> _Input material_
★ ★ ★ ★ ★ ★ ★
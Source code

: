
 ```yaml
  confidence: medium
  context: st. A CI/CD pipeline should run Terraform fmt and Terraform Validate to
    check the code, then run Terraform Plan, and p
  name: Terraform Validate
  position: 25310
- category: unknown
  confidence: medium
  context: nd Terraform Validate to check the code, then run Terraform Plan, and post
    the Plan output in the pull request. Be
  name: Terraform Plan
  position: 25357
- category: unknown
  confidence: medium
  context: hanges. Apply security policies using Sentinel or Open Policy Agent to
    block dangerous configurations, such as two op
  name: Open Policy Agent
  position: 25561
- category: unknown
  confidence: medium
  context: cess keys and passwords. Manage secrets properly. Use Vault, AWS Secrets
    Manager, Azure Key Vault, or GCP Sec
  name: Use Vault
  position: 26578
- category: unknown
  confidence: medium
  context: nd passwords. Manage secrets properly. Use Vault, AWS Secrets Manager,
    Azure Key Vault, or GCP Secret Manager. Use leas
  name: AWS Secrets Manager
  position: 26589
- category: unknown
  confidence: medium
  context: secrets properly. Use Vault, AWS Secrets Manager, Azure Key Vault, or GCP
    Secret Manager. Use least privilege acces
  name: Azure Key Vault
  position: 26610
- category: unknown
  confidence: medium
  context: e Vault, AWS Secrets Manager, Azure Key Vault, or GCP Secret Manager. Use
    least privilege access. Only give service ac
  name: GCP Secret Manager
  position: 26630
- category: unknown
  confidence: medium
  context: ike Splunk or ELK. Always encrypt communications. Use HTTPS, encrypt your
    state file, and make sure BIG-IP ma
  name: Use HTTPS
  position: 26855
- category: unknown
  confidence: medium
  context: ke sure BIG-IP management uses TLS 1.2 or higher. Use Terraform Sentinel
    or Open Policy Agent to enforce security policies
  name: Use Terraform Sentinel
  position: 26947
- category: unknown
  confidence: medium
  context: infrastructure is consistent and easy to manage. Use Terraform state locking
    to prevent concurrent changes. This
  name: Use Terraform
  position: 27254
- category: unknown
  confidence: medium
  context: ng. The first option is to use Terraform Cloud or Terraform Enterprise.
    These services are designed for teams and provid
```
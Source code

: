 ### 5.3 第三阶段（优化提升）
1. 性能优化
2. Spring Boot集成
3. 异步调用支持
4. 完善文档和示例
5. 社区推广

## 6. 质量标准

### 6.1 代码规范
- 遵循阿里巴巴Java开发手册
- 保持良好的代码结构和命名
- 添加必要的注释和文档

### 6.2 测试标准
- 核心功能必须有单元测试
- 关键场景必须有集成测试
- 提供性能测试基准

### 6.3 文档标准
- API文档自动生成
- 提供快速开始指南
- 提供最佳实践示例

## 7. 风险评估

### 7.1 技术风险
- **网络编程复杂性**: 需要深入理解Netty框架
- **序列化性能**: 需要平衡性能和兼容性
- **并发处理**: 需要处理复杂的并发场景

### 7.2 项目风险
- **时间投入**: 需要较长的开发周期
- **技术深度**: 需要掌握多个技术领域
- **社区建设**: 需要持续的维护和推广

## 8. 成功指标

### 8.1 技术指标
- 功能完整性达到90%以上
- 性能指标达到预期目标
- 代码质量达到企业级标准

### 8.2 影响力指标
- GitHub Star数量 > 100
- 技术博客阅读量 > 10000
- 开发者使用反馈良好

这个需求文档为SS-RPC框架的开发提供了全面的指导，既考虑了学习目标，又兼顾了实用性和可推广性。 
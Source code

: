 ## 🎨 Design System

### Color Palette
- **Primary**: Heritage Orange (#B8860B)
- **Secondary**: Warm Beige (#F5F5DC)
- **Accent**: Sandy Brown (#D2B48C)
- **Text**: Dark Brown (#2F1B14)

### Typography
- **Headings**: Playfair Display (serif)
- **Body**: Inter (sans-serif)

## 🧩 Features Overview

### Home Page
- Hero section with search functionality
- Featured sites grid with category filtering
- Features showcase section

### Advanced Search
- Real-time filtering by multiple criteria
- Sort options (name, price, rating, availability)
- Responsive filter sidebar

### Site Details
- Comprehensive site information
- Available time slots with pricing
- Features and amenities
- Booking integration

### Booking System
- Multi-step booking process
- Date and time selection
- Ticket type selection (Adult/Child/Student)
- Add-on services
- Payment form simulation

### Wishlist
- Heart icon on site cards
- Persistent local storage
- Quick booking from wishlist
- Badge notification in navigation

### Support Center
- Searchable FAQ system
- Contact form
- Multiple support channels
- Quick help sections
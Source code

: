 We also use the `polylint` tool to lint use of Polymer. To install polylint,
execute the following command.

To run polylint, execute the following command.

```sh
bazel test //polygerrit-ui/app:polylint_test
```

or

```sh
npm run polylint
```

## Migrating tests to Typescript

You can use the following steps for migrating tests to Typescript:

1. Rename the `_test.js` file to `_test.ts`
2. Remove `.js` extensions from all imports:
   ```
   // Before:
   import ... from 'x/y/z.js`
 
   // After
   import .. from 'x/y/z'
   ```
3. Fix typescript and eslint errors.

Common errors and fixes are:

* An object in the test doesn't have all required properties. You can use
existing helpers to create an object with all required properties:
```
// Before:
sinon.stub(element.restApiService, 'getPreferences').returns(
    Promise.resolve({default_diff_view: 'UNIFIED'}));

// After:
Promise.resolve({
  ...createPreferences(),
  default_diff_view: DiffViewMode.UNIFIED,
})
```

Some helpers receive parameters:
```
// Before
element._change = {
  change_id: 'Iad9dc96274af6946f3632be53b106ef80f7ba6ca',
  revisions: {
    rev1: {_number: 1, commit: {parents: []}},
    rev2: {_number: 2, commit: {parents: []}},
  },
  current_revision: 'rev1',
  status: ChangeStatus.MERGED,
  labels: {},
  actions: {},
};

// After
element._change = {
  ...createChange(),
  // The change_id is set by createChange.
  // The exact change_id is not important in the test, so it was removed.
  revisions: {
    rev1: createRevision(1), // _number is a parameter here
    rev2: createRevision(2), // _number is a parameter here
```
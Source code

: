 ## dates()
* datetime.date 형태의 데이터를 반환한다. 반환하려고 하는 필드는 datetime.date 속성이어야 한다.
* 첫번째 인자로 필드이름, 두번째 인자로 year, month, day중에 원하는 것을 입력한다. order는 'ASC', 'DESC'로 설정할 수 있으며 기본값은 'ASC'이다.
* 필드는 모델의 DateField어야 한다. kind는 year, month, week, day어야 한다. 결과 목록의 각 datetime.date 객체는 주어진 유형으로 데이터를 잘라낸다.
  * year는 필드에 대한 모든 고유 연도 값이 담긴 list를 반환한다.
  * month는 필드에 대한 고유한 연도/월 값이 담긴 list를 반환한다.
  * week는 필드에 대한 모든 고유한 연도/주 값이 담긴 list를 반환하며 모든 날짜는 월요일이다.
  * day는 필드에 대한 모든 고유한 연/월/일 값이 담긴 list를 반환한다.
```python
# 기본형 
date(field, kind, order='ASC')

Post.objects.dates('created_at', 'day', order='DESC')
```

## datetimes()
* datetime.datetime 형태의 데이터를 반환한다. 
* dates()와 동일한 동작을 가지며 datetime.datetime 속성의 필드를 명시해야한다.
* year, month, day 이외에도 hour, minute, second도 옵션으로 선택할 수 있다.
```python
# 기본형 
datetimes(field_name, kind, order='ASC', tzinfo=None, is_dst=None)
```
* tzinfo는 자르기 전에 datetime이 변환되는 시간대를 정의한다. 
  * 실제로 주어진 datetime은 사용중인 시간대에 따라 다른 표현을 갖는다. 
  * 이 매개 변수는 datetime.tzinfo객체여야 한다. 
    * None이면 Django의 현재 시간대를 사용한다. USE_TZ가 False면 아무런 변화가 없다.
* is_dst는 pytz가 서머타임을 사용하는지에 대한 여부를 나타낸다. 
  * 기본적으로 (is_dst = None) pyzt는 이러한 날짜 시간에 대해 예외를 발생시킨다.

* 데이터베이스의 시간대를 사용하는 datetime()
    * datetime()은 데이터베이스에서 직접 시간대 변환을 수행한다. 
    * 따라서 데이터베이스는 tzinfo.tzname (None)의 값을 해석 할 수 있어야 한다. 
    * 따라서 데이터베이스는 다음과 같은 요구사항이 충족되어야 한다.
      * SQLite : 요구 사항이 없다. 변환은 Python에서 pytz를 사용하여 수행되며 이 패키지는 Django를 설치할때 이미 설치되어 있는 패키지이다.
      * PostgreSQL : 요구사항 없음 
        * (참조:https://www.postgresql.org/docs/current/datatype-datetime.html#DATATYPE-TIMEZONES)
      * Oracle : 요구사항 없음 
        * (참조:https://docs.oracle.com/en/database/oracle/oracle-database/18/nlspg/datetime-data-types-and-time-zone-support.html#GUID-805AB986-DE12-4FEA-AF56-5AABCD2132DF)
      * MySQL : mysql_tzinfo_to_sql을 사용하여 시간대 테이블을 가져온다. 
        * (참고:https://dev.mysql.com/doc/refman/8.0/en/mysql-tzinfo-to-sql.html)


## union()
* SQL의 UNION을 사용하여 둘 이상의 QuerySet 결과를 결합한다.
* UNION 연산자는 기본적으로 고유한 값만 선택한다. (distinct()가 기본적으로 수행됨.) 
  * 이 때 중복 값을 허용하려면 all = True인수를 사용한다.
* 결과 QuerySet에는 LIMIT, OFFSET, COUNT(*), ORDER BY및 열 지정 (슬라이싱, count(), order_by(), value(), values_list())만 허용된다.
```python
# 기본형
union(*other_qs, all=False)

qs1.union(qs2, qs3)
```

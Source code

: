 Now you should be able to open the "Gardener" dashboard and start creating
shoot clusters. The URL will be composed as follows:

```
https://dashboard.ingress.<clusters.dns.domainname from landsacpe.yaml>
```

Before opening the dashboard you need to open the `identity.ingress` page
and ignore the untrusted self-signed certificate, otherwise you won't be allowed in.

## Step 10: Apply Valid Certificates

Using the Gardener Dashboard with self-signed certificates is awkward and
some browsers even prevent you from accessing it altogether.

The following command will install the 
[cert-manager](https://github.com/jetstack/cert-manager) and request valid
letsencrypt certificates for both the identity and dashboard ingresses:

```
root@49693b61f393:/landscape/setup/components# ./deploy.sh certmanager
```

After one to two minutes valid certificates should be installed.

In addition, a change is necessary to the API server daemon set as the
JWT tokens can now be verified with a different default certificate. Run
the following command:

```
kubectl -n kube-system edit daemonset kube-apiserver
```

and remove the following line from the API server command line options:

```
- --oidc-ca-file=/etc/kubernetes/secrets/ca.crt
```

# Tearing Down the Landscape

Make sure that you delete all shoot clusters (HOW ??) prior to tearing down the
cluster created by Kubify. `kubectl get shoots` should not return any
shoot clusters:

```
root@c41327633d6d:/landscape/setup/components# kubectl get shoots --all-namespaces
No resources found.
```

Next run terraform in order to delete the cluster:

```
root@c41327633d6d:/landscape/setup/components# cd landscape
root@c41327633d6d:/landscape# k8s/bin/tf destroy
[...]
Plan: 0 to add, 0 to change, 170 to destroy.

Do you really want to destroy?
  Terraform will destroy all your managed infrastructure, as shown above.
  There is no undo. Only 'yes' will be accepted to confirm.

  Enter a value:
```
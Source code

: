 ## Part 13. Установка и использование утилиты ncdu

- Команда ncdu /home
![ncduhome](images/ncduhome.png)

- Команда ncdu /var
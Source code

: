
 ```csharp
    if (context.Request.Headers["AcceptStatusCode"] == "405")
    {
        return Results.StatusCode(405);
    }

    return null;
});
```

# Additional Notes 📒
★ ★ ★ ★ ★ ★ ★
> _To do_
Count each line of the listing that contains "privilege" and give the count alone.

> _Answer space_
2